Le phénomène s'est aggravé au cours des dernières années. Paul Christophe a rappelé avec une extrême précision – chirurgicale – les raisons des ruptures d'approvisionnement en médicaments. Au demeurant, nous avons souvent abordé cette question dans cet hémicycle.
Nous pouvons en dire autant de la sérologie. Pourquoi les centres nationaux de référence – CNR – ne valident-ils pas les tests sérologiques, comme nous souhaitons qu'ils le fassent ? Parce que les machines utilisées viennent de Chine. Voilà la brutalité des choses ! Pourquoi Abott et Pasteur sont-ils en compétition ? Parce que le dernier laboratoire de recherche sous contrôle français, Sanofi, a été racheté par les Américains. Voilà ce que nous savons ! Voilà ce que nous osons dire, car nous sommes le Parlement. Ici, nous devons faire preuve d'une exigence de vérité.
Nous avons un défi essentiel à relever. Nous ne pouvons plus nous satisfaire du fait que les médicaments que nous consommons soient produits en Inde, en Chine et aux États-Unis, souvent à bas coût. Quatre-vingts pour cent des substances pharmaceutiques utilisées au sein de l'Union européenne sont fabriquées hors de ses frontières. Ce seul chiffre, me semble-t-il, devrait ramener chacun d'entre nous à la raison. Qui n'a jamais pris de paracétamol ? Il n'est plus produit en Europe depuis douze ans : dépendance totale !
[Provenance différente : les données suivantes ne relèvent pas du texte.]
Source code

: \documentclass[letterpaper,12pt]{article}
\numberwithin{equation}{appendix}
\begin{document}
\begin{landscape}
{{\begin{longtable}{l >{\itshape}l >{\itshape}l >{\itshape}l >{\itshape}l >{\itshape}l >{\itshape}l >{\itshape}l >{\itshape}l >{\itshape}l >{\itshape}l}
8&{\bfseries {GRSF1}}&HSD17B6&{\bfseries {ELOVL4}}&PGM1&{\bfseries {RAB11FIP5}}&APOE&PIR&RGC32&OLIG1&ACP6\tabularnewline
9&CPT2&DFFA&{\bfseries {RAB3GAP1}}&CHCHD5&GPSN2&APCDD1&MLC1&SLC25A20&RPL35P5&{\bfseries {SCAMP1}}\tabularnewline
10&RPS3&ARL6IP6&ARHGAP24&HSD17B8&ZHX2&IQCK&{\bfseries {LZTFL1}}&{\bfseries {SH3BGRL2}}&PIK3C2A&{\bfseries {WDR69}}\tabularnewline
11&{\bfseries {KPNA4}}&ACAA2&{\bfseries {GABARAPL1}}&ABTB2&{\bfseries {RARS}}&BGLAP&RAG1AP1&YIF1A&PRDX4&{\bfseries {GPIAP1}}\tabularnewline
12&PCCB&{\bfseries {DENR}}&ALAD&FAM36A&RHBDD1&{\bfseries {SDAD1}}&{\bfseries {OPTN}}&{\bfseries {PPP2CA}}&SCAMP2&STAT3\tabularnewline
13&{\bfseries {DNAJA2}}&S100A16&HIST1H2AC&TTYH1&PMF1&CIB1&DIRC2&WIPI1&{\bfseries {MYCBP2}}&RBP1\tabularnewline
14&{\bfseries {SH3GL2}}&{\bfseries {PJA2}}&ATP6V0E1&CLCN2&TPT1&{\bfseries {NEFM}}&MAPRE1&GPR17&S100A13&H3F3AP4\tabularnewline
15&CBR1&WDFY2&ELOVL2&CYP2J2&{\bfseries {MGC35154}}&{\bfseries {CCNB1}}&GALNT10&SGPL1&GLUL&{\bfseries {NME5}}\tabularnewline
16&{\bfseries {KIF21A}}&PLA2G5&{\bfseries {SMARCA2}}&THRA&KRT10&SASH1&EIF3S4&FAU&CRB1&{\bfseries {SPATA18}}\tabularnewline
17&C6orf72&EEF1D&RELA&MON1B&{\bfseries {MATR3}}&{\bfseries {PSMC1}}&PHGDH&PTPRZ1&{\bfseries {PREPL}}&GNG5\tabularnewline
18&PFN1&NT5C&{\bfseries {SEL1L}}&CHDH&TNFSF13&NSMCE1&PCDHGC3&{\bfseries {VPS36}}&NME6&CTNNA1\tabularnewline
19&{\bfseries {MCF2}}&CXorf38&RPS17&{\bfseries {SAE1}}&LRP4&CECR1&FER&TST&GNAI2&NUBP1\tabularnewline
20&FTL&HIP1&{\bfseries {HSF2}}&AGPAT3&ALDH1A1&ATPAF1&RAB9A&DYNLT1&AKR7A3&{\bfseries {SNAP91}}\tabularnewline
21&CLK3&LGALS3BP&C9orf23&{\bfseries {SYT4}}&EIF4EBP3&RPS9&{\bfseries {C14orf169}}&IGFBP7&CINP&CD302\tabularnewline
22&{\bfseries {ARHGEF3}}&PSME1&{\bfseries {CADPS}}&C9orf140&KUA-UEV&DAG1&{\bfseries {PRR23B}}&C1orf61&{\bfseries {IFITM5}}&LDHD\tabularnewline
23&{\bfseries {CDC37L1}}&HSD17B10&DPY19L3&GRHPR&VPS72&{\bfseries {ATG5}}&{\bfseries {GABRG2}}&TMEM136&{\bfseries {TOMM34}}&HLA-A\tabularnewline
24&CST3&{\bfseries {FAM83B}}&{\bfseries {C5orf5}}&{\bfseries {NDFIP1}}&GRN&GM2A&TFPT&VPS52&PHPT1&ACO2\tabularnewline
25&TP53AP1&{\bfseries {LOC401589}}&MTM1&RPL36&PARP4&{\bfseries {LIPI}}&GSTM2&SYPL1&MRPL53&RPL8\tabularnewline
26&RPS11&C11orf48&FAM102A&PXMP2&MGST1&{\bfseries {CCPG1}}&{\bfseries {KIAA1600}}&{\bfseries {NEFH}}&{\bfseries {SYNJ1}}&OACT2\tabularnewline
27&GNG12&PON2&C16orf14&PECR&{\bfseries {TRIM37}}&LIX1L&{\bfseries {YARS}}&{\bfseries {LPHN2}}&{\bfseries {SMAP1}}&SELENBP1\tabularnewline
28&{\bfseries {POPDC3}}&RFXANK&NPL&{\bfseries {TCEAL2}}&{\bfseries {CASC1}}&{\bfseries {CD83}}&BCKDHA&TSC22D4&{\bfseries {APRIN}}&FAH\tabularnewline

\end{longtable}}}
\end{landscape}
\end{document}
Plus que jamais, une véritable stratégie et un pilotage industriel s'imposent. J'arrive d'une audition menée dans le cadre de la mission d'information sur l'impact, la gestion et les conséquences dans toutes ses dimensions de l'épidémie de coronavirus-Covid-19. Nous avons débattu de la nécessité de la réindustrialisation. Le Président de la République et Mme Merkel ont indiqué que nous allons peut-être mobiliser 500 milliards d'euros. Je forme le voeu que nous nous montrions capables, à l'échelle de l'Europe ou de la France, d'édifier une industrie du médicament puissante, dans une visée non seulement défensive, mais aussi offensive, tant la facture a été lourde au cours des dernières années. À présent, nous réglons une facture financière, mais aussi une facture humaine. Pour certaines thérapeutiques applicables aux maladies chroniques, je puis confirmer que nous souffrons de ruptures de médicaments depuis longtemps.
Il faut élaborer une stratégie industrielle. Le Gouvernement n'est pas responsable de tout, tant s'en faut ! Depuis dix ans, progressivement, dans chaque PLFSS, on a rogné les ailes de ces grands laboratoires, qui finissaient par donner tant d'argent qu'ils ne faisaient plus de recherche. Dès que ces grands laboratoires connaissaient une croissance de 7 % ou de 10 %, il fallait vite faire en sorte qu'ils aient moins. Au bout d'un moment, c'était terminé : la recherche s'en allait et les profits diminuaient. Conséquence : totale dépendance !
Il est vrai que le PLFSS 2020 comporte une disposition – je m'en souviens pour l'avoir défendue – obligeant les laboratoires à constituer des stocks de quatre mois, mais elle n'entrera en vigueur qu'en juin 2020, soit dans un mois et demi ! Cela ne fonctionne pas ! Sur ce point, l'accord est transpartisan, me semble-t-il : des erreurs ont été commises avant-hier, hier et aujourd'hui ; faisons en sorte de ne pas en commettre demain !
Ce matin, nous avons eu la grande fierté d'entendre sur une grande radio qu'un Français allait probablement piloter une nouvelle stratégie vaccinale. Mais cette fierté a un coût : nous devons avoir le courage politique de défendre cette action au niveau français comme au niveau européen. On le doit bien à tous ceux qui sont morts, à tous ceux qui luttent pour la vie, et à tous ceux qui lutteront dans les prochaines années.